=== Your objective ===
Output the following data exactly.

=== Supplied information ===
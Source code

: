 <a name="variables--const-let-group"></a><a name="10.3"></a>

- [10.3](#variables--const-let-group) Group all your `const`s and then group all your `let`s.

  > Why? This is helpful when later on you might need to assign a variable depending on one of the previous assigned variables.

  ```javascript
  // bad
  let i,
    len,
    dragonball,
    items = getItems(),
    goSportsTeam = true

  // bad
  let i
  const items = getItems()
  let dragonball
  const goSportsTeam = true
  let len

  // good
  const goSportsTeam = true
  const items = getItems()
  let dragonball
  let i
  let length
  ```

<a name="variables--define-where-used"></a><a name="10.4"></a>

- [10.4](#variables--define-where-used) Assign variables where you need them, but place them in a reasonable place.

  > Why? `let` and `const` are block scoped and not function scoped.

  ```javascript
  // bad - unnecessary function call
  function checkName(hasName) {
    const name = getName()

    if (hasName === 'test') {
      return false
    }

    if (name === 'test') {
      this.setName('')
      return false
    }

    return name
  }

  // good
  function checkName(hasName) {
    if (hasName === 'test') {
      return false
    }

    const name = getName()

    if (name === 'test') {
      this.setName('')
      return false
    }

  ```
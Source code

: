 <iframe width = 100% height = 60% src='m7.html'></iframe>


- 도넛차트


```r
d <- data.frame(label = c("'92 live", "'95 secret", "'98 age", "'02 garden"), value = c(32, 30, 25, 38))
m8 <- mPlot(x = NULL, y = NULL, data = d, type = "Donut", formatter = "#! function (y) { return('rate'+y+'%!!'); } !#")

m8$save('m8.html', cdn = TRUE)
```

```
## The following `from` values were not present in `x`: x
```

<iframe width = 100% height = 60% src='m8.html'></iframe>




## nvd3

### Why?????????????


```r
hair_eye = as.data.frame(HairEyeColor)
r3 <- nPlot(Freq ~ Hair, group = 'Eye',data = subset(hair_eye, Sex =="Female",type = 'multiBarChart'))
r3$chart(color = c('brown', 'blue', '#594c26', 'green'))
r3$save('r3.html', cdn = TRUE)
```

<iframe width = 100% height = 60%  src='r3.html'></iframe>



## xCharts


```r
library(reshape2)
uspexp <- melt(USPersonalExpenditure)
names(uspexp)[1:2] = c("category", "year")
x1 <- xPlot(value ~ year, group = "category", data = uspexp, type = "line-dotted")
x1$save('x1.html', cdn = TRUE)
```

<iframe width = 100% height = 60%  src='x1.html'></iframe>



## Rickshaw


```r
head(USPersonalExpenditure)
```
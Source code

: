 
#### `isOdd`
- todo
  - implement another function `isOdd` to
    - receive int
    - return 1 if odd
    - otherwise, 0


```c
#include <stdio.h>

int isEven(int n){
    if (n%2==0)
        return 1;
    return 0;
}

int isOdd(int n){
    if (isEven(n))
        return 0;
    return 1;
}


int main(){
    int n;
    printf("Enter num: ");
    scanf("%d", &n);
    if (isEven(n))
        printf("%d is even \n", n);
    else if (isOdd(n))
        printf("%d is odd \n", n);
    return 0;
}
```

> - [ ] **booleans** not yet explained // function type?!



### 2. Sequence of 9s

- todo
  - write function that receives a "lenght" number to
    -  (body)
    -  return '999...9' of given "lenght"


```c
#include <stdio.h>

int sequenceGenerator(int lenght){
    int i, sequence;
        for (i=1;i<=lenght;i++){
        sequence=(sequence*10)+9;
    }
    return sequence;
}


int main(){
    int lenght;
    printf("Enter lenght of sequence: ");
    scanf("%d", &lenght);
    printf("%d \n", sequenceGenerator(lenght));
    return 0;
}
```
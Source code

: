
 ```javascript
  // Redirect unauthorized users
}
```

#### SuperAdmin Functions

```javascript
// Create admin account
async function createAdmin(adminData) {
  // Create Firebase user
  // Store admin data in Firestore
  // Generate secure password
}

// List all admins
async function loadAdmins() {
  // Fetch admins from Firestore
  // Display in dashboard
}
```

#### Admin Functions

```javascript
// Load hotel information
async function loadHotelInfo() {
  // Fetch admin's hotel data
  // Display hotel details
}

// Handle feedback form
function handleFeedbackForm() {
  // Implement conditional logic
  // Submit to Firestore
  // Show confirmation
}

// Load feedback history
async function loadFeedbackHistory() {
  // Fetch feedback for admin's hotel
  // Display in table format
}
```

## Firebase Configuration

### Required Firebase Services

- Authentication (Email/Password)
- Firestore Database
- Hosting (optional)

=== Output ===
Source code

: <a name="variables--const-let-group"></a><a name="10.3"></a>

- [10.3](#variables--const-let-group) Group all your `const`s and then group all your `let`s.

  > Why? This is helpful when later on you might need to assign a variable depending on one of the previous assigned variables.

  ```javascript
  // bad
  let i,
    len,
    dragonball,
    items = getItems(),
    goSportsTeam = true

  // bad
  let i
  const items = getItems()
  let dragonball
  const goSportsTeam = true
  let len

  // good
  const goSportsTeam = true
  const items = getItems()
  let dragonball
  let i
  let length
  ```

<a name="variables--define-where-used"></a><a name="10.4"></a>

- [10.4](#variables--define-where-used) Assign variables where you need them, but place them in a reasonable place.

  > Why? `let` and `const` are block scoped and not function scoped.

  ```javascript
  // bad - unnecessary function call
  function checkName(hasName) {
    const name = getName()

    if (hasName === 'test') {
      return false
    }

    if (name === 'test') {
      this.setName('')
      return false
    }

    return name
  }

  // good
  function checkName(hasName) {
    if (hasName === 'test') {
      return false
    }

    const name = getName()

    if (name === 'test') {
      this.setName('')
      return false
    }

  ```
Source code

: <iframe width = 100% height = 60% src='m7.html'></iframe>


- 도넛차트


```r
d <- data.frame(label = c("'92 live", "'95 secret", "'98 age", "'02 garden"), value = c(32, 30, 25, 38))
m8 <- mPlot(x = NULL, y = NULL, data = d, type = "Donut", formatter = "#! function (y) { return('rate'+y+'%!!'); } !#")

m8$save('m8.html', cdn = TRUE)
```

```
## The following `from` values were not present in `x`: x
```

<iframe width = 100% height = 60% src='m8.html'></iframe>




## nvd3

### Why?????????????


```r
hair_eye = as.data.frame(HairEyeColor)
r3 <- nPlot(Freq ~ Hair, group = 'Eye',data = subset(hair_eye, Sex =="Female",type = 'multiBarChart'))
r3$chart(color = c('brown', 'blue', '#594c26', 'green'))
r3$save('r3.html', cdn = TRUE)
```

<iframe width = 100% height = 60%  src='r3.html'></iframe>



## xCharts


```r
library(reshape2)
uspexp <- melt(USPersonalExpenditure)
names(uspexp)[1:2] = c("category", "year")
x1 <- xPlot(value ~ year, group = "category", data = uspexp, type = "line-dotted")
x1$save('x1.html', cdn = TRUE)
```

<iframe width = 100% height = 60%  src='x1.html'></iframe>



## Rickshaw


```r
head(USPersonalExpenditure)
```
Source code

: 
#### `isOdd`
- todo
  - implement another function `isOdd` to
    - receive int
    - return 1 if odd
    - otherwise, 0


```c
#include <stdio.h>

int isEven(int n){
    if (n%2==0)
        return 1;
    return 0;
}

int isOdd(int n){
    if (isEven(n))
        return 0;
    return 1;
}


int main(){
    int n;
    printf("Enter num: ");
    scanf("%d", &n);
    if (isEven(n))
        printf("%d is even \n", n);
    else if (isOdd(n))
        printf("%d is odd \n", n);
    return 0;
}
```

> - [ ] **booleans** not yet explained // function type?!



### 2. Sequence of 9s

- todo
  - write function that receives a "lenght" number to
    -  (body)
    -  return '999...9' of given "lenght"


```c
#include <stdio.h>

int sequenceGenerator(int lenght){
    int i, sequence;
        for (i=1;i<=lenght;i++){
        sequence=(sequence*10)+9;
    }
    return sequence;
}


int main(){
    int lenght;
    printf("Enter lenght of sequence: ");
    scanf("%d", &lenght);
    printf("%d \n", sequenceGenerator(lenght));
    return 0;
}
```
Source code

:
 ```javascript
  // Redirect unauthorized users
}
```

#### SuperAdmin Functions

```javascript
// Create admin account
async function createAdmin(adminData) {
  // Create Firebase user
  // Store admin data in Firestore
  // Generate secure password
}

// List all admins
async function loadAdmins() {
  // Fetch admins from Firestore
  // Display in dashboard
}
```

#### Admin Functions

```javascript
// Load hotel information
async function loadHotelInfo() {
  // Fetch admin's hotel data
  // Display hotel details
}

// Handle feedback form
function handleFeedbackForm() {
  // Implement conditional logic
  // Submit to Firestore
  // Show confirmation
}

// Load feedback history
async function loadFeedbackHistory() {
  // Fetch feedback for admin's hotel
  // Display in table format
}
```

## Firebase Configuration

### Required Firebase Services

- Authentication (Email/Password)
- Firestore Database
- Hosting (optional)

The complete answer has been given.